Khalil Jemmah : Le nombre estimé des subsahariens dans le nord du Maroc est de 3000. Ils sont surtout concentrés à Belyounech, Gourougou et Oujda. Au sein de notre association, nous sommes étonnés de l’évolution des choses au cours de ces dernières semaines. Cette grande campagne médiatique menée actuellement sur ce sujet-là ne signifie guère que le nombre des subsahariens a connu une augmentation. Le flux de l’immigration clandestine pour les subsahariens est normal.

À votre avis, quelles sont les raisons de cette campagne médiatique ?
Il faut d’abord définir le contexte général qui a précédé le lancement de cette campagne. Il y a en premier la visite récente du président du Parlement européen, Joseph Borell. Dans des entretiens avec de hauts responsables marocains, il avait évoqué, entre autres sujets abordés, l’épineux problème de l’immigration clandestine. En plus de cela, il y a le décès récemment de trois subsahariens qui a remis au-devant de la scène ce phénomène. Ce sont là deux événements qui ont contribué à la surmédiatisation de la présence d’immigrés clandestins subsahariens. 

Quelles sont les causes de ces trois décès ?
Deux de ces trois subsahariens ont péri lorsqu’ils ont tenté de rentrer de force dans l’enclave de Melilla. Mais, c’est le troisième cas qui a suscité un tollé au sien de la société civile. Des médecins appartenant à une organisation non-gouvernementale ont affirmé qu’il a été tué puisqu’ils ont constaté un hématome dans son ventre.

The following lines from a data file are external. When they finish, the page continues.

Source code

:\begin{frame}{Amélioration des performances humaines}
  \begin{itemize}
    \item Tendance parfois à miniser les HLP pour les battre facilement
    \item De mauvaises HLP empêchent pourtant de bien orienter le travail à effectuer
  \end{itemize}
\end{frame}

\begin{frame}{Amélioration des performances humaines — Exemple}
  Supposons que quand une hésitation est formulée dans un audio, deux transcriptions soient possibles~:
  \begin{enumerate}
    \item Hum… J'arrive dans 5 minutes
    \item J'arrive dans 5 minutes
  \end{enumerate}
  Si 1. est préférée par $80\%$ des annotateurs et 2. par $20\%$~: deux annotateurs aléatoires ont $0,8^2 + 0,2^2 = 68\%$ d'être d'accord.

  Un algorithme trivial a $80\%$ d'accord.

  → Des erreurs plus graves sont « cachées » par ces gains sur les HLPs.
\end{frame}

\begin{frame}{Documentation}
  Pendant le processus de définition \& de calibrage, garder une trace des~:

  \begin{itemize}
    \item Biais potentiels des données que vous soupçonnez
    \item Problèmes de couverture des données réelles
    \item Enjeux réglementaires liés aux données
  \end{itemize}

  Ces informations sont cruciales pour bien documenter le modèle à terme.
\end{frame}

En fait, c’est une balle en caoutchouc tiré, par les autorités espagnoles ou marocaines ( on ne sait pas encore!),  qui lui a coûté la vie. 

Comment comptez-vous réagir face à ces derniers développements ?
Notre action sera focalisée sur la montée de la xénophobie chez une grande partie de Marocains. C’est parce que nous constatons de plus en plus une forme de racisme latent que nous allons lutter davantage contre la xénophobie. Vous savez, nous avons vécu les mêmes événements à Elijido, en Espagne. Mais, je pense que les choses sont encore plus dramatiques au Maroc, et ce parce que la société civile est moins impliquée. L’Afvic a également dénoncé le fait que le journal «Achamal» compare les subsahariens à des «criquets noirs».